Pupils seek scientific approach to engineering
BUDDING Einsteins donned lab coats and safety goggles for a fun-filled science contest.
More than 200 pupils from 11 primary schools took part in Educating engineering kids (Eek) at Phillips 66, in South Killingholme, in conjunction with the Business, Enterprise and Education Partnership.
A team of Year 6 students from each school took part in three tasks – building a weight-bearing tower, making a rocket car and distilling 'oil' – to gain points and win the coveted Eek trophy.
Competing for Stallingborough CofE Primary were Andrew Leaning and George Drury, both 10.
Andrew said: "I enjoy science and it's fun taking part in the competition.

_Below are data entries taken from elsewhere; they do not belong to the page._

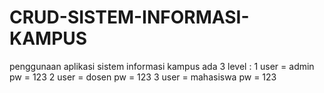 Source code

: # CRUD-SISTEM-INFORMASI-KAMPUS
penggunaan aplikasi sistem informasi kampus ada 3 level :
 1 user = admin
   pw   = 123
 2 user = dosen
   pw   = 123
 3 user = mahasiswa
   pw   = 123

I liked making the rocket car – ours went miles!"
George added: "I'd like to be a scientist when I get older. This is better than being at school."
Daniel Cook and Sophie Clark, both 10, helped the team from Ulceby Primary to build one of the best weight-bearing towers.
Sophie said: "We were given straws, pins, sticky tack, scissors and paper clips and we had to build the tallest possible tower that would support the most weight. Ours worked really well."
Daniel added: "It's really good working in a team and trying to do the best we can in each task."
Acting as a mentor for the team from Keelby was mechanical engineering apprentice Patrick Cole, 18, who works at Phillips 66. He said: "It's great to be able to show the students that science can be fun."
Organiser Paul Fairlie, from Oasis Academy Immingham, said: "This is the third Eek event we've held and it's growing in popularity each year.
"Every task is designed to include an element of engineering and to allow the pupils to put into practice the theory they've learnt at school."
Tetney Junior School won the Eek trophy.